# PROBLEM STATEMENT:
Scan the material that follows. Copy every line containing the word "operatorname".

· · ·

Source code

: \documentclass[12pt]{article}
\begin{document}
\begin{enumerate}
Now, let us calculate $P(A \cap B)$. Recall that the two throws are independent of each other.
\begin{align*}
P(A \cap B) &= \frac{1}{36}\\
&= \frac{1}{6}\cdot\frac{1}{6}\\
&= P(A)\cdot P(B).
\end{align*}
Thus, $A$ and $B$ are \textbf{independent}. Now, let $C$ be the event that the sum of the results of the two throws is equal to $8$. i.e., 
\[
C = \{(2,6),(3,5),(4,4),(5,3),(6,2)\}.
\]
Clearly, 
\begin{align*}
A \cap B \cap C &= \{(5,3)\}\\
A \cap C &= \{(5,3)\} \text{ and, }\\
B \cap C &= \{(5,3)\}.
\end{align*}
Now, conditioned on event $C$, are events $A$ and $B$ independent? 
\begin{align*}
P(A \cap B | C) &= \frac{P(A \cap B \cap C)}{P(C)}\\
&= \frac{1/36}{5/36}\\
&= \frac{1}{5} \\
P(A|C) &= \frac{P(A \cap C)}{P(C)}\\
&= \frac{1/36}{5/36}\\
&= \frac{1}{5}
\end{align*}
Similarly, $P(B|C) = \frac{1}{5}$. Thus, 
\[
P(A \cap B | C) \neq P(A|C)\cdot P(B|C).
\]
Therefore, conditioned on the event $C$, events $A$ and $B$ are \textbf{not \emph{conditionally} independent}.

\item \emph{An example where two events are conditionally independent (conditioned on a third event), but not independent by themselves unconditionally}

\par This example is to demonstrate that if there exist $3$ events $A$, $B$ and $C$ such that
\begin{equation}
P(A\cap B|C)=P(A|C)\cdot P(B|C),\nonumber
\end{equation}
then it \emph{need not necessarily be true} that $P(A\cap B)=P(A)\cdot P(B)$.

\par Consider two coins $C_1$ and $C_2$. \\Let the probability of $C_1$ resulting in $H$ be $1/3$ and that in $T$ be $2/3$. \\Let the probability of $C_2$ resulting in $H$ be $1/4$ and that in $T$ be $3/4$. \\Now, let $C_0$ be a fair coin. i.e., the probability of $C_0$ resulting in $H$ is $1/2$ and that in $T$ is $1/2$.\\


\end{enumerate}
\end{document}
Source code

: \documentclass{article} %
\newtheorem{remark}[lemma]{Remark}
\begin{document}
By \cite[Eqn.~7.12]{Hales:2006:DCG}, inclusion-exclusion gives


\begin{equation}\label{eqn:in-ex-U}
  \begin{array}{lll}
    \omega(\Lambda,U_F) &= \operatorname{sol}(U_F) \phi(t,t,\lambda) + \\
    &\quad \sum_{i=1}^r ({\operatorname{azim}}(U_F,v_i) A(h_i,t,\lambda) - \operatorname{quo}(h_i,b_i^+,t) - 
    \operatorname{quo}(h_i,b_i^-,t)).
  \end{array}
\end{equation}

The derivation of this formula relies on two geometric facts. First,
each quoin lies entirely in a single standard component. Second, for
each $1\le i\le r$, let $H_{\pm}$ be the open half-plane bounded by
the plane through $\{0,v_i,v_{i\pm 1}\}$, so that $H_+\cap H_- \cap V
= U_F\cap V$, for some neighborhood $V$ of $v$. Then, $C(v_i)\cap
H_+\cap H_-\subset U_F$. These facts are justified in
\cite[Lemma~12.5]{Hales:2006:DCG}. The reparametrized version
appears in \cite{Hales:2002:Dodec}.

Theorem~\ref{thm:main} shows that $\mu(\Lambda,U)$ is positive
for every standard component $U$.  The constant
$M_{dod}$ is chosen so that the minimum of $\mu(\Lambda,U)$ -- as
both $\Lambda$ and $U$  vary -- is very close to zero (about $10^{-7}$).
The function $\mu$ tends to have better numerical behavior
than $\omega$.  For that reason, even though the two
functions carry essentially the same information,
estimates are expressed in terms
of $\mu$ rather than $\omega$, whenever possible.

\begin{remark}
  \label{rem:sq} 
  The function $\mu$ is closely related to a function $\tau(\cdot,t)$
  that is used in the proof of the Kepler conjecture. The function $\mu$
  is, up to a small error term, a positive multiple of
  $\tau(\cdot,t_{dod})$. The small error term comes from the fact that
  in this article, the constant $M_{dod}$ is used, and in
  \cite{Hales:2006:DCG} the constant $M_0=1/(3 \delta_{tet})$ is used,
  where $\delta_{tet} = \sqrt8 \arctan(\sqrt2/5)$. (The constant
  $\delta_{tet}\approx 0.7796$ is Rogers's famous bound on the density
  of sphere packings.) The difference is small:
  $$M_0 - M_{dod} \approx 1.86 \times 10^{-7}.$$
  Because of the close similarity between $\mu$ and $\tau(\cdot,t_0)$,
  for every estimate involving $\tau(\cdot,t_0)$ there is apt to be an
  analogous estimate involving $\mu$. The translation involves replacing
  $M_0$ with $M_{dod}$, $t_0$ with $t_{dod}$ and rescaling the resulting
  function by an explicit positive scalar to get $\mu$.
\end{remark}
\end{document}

· · ·

# OUTPUT FOR THIS TASK:
    \omega(\Lambda,U_F) &= \operatorname{sol}(U_F) \phi(t,t,\lambda) + \\
    &\quad \sum_{i=1}^r ({\operatorname{azim}}(U_F,v_i) A(h_i,t,\lambda) - \operatorname{quo}(h_i,b_i^+,t) - 
    \operatorname{quo}(h_i,b_i^-,t)).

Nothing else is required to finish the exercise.